* **EXERCISE PROMPT**:
Look over the entries that follow and work out how many lines contain "images". State the number only.

* **RECORDS SUPPLIED**:
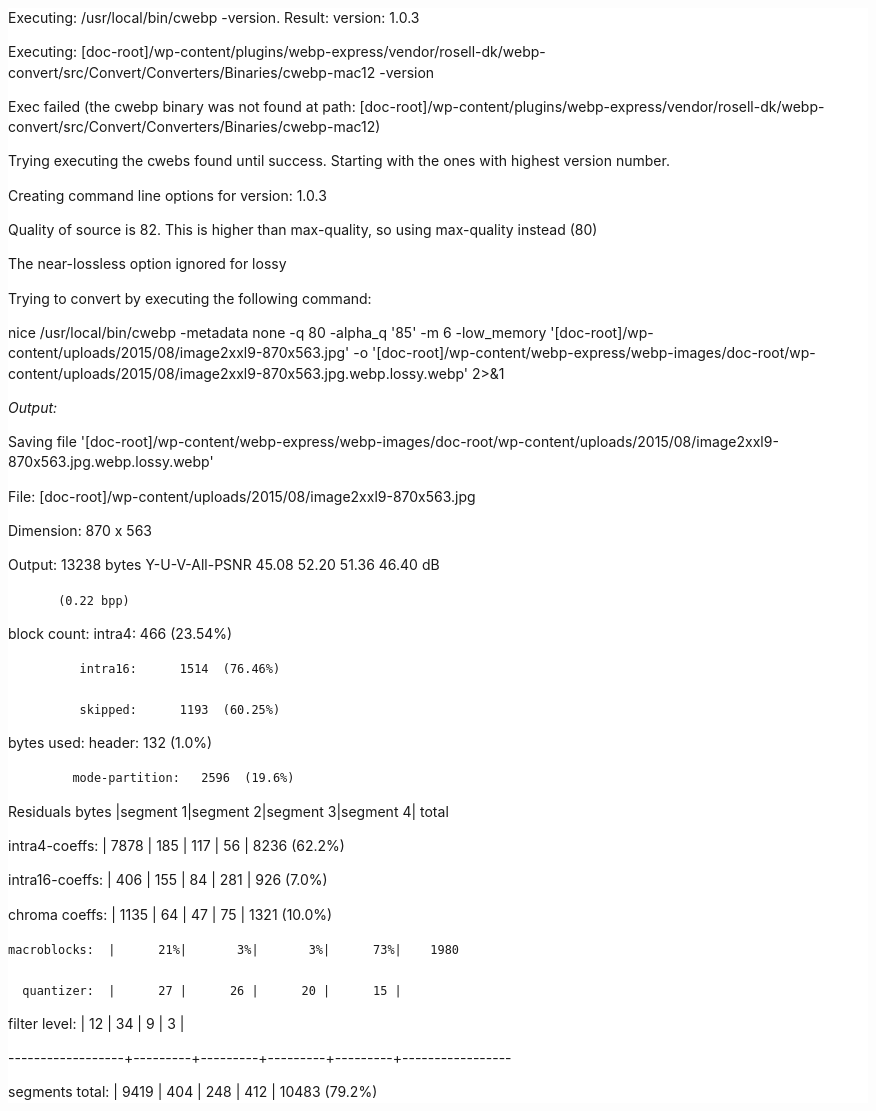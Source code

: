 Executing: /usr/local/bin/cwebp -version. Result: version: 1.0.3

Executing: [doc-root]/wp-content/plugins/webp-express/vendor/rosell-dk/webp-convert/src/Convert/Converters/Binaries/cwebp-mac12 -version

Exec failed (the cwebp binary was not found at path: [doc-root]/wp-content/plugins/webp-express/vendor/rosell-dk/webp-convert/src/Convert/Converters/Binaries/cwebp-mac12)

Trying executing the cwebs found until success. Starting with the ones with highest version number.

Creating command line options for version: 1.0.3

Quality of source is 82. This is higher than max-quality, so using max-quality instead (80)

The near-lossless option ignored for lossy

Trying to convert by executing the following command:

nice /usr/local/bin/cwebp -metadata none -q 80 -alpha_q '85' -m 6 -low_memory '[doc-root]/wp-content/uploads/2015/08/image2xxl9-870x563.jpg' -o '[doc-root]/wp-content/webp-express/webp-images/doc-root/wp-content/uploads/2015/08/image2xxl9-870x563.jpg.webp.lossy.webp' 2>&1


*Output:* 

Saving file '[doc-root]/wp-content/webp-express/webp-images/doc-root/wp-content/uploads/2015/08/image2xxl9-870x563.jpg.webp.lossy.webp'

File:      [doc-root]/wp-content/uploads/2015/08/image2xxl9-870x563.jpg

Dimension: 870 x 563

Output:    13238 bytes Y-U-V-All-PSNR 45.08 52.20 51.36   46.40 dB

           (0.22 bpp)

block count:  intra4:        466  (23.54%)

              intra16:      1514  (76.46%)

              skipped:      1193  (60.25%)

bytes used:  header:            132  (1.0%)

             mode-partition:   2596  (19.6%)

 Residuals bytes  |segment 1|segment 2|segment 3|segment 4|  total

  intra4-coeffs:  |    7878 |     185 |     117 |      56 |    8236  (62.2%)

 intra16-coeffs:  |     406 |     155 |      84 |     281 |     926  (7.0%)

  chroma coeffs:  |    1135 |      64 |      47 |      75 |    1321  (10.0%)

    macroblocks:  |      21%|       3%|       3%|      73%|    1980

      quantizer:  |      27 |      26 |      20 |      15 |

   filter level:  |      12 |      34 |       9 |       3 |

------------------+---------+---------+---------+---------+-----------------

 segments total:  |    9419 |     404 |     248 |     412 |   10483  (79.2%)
...
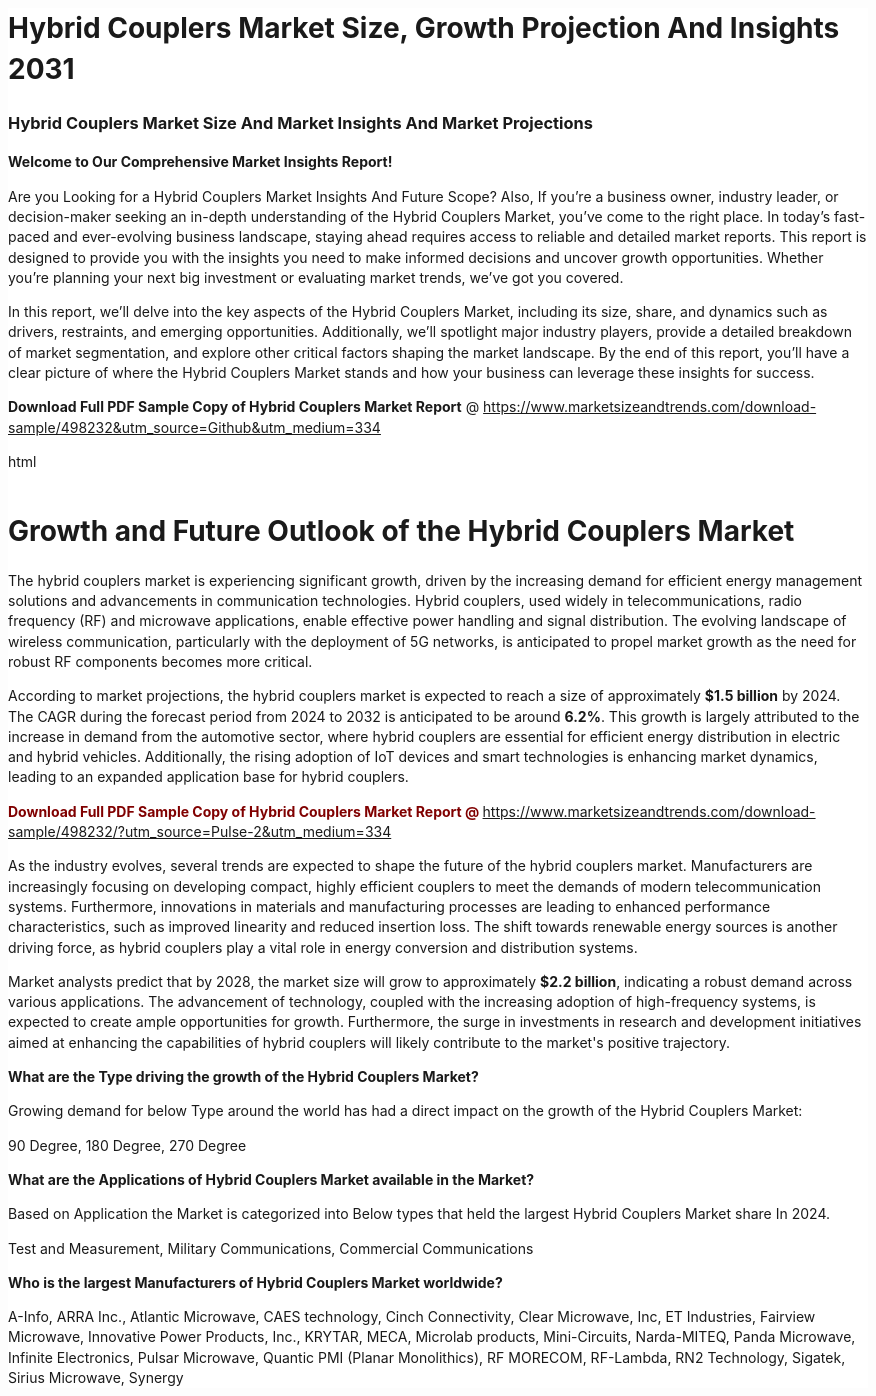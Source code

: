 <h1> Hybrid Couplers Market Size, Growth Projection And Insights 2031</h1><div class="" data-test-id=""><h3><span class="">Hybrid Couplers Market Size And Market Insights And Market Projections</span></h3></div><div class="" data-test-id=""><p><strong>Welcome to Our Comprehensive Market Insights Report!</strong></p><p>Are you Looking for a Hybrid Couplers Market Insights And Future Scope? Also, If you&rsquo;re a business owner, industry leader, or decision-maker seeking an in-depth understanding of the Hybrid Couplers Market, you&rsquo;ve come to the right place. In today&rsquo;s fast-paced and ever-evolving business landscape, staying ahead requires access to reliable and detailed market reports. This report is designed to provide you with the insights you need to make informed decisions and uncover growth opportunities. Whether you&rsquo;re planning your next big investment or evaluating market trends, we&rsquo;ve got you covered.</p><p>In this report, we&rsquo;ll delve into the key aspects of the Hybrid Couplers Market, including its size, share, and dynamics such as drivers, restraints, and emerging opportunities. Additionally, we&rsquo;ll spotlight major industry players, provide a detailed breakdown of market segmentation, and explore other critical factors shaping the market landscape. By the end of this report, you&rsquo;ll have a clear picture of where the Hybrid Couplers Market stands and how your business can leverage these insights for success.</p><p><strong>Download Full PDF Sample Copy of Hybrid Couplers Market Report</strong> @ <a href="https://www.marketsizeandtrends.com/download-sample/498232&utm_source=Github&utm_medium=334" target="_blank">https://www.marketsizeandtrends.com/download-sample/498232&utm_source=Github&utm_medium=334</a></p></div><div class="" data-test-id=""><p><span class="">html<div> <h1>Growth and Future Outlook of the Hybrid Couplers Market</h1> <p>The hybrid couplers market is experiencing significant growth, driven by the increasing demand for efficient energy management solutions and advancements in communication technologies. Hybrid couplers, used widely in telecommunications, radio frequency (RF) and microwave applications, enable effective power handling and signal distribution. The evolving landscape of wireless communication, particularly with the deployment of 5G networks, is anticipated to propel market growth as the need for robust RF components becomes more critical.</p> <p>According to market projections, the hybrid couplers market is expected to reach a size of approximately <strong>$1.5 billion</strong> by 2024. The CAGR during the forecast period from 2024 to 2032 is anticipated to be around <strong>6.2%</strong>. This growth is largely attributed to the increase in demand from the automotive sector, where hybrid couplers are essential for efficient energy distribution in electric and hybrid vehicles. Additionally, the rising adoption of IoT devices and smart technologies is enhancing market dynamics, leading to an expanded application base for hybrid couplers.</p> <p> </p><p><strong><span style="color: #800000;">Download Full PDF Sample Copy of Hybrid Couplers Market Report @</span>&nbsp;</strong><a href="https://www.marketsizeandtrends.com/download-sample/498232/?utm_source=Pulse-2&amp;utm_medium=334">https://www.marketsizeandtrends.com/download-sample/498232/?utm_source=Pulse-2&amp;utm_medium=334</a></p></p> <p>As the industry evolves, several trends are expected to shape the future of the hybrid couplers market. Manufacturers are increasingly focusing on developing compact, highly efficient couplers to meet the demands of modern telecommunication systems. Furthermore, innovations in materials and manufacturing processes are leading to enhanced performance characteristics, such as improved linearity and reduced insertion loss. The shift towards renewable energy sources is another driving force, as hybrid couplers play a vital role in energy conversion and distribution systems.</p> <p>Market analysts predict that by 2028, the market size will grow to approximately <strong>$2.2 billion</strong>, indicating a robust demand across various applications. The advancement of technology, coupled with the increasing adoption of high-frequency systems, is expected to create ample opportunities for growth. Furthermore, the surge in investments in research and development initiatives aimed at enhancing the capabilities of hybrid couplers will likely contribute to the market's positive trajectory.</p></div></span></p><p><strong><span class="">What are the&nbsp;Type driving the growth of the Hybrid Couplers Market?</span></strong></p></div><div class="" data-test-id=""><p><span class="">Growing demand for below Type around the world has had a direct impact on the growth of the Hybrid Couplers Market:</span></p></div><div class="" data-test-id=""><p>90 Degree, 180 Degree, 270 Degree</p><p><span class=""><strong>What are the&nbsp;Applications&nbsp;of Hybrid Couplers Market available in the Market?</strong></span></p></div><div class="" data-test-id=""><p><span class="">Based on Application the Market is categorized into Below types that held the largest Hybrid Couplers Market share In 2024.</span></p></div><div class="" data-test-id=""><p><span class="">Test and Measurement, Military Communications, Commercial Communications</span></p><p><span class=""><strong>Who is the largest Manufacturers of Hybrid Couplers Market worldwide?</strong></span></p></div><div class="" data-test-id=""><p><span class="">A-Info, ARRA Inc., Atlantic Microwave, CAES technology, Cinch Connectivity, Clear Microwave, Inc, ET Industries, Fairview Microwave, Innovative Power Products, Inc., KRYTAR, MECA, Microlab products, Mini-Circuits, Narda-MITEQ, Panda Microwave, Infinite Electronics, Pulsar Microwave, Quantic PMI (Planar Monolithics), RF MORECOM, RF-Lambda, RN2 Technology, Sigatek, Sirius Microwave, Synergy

* **ANSWER SPACE**:
2